Chinese companies marketing IPOs are now settling for lower valuations than most investors were offering to pay. Beijing Utour International Travel Service Co. (002707), Hebei Huijin Electromechanical Co. (300368) and Yangzhou Yangjie Electronics Technology Co. (300373) priced IPO shares at below-average valuations for their respective industries after rejecting most investor bids for stock as too high, according to statements on the Shenzhen Stock Exchange’s website on Jan. 14.
“It’s a good thing that the regulator has already realized some issues in the IPO process, such as over-pricing and a fast sales pace, and began to take action,” said Wang Weijun, a strategist at Zheshang Securities Co. in Shanghai. “We’ve already seen some IPO prices fall to reasonable ranges.”
Record Pace
The number of Chinese IPOs will accelerate to a record pace in coming months, dragging down small-company stocks, according to UBS AG. (UBSN) The securities regulator has approved 52 companies for first-time share sales since last month, according to Bloomberg News calculations.
There will be some 60 to 80 IPOs each month from March to June, Chen Li, chief China equity strategist at UBS, said at a Jan. 13 briefing in Shanghai. Increased stock supply will hold back share prices of smaller companies listed on the ChiNext board, which surged last year, he said.
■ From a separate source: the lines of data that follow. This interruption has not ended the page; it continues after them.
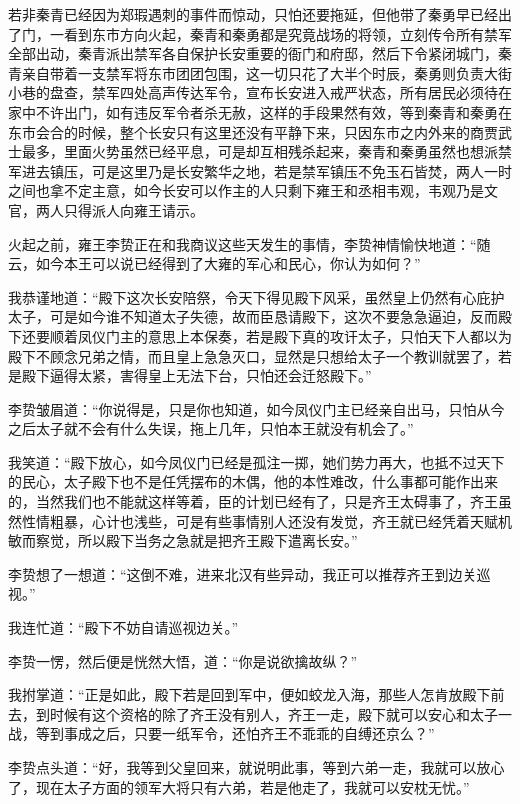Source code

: 若非秦青已经因为郑瑕遇刺的事件而惊动，只怕还要拖延，但他带了秦勇早已经出了门，一看到东市方向火起，秦青和秦勇都是究竟战场的将领，立刻传令所有禁军全部出动，秦青派出禁军各自保护长安重要的衙门和府邸，然后下令紧闭城门，秦青亲自带着一支禁军将东市团团包围，这一切只花了大半个时辰，秦勇则负责大街小巷的盘查，禁军四处高声传达军令，宣布长安进入戒严状态，所有居民必须待在家中不许出门，如有违反军令者杀无赦，这样的手段果然有效，等到秦青和秦勇在东市会合的时候，整个长安只有这里还没有平静下来，只因东市之内外来的商贾武士最多，里面火势虽然已经平息，可是却互相残杀起来，秦青和秦勇虽然也想派禁军进去镇压，可是这里乃是长安繁华之地，若是禁军镇压不免玉石皆焚，两人一时之间也拿不定主意，如今长安可以作主的人只剩下雍王和丞相韦观，韦观乃是文官，两人只得派人向雍王请示。

火起之前，雍王李贽正在和我商议这些天发生的事情，李贽神情愉快地道：“随云，如今本王可以说已经得到了大雍的军心和民心，你认为如何？”

我恭谨地道：“殿下这次长安陪祭，令天下得见殿下风采，虽然皇上仍然有心庇护太子，可是如今谁不知道太子失德，故而臣恳请殿下，这次不要急急逼迫，反而殿下还要顺着凤仪门主的意思上本保奏，若是殿下真的攻讦太子，只怕天下人都以为殿下不顾念兄弟之情，而且皇上急急灭口，显然是只想给太子一个教训就罢了，若是殿下逼得太紧，害得皇上无法下台，只怕还会迁怒殿下。”

李贽皱眉道：“你说得是，只是你也知道，如今凤仪门主已经亲自出马，只怕从今之后太子就不会有什么失误，拖上几年，只怕本王就没有机会了。”

我笑道：“殿下放心，如今凤仪门已经是孤注一掷，她们势力再大，也抵不过天下的民心，太子殿下也不是任凭摆布的木偶，他的本性难改，什么事都可能作出来的，当然我们也不能就这样等着，臣的计划已经有了，只是齐王太碍事了，齐王虽然性情粗暴，心计也浅些，可是有些事情别人还没有发觉，齐王就已经凭着天赋机敏而察觉，所以殿下当务之急就是把齐王殿下遣离长安。”

李贽想了一想道：“这倒不难，进来北汉有些异动，我正可以推荐齐王到边关巡视。”

我连忙道：“殿下不妨自请巡视边关。”

李贽一愣，然后便是恍然大悟，道：“你是说欲擒故纵？”

我拊掌道：“正是如此，殿下若是回到军中，便如蛟龙入海，那些人怎肯放殿下前去，到时候有这个资格的除了齐王没有别人，齐王一走，殿下就可以安心和太子一战，等到事成之后，只要一纸军令，还怕齐王不乖乖的自缚还京么？”

李贽点头道：“好，我等到父皇回来，就说明此事，等到六弟一走，我就可以放心了，现在太子方面的领军大将只有六弟，若是他走了，我就可以安枕无忧。”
The securities regulator said Nov. 30 it will crack down on practices that led to overpriced deals, including investors colluding with companies to drive up valuations by making high bids with no plans to actually buy the stock.
Shaanxi Coal Industry Co. (601225), China’s third-largest producer, said yesterday it cut the size of its initial public offering by 59 percent to 4 billion yuan. That’s down from the 9.83 billion yuan it estimated on Jan. 8 and compares with an IPO target of 17.2 billion yuan announced in 2011.
“The CSRC is going to make some adjustments to make it smoother,” Gaud said. “It’s a learning curve right now, which is why the domestic market is not benefiting from these reforms yet.”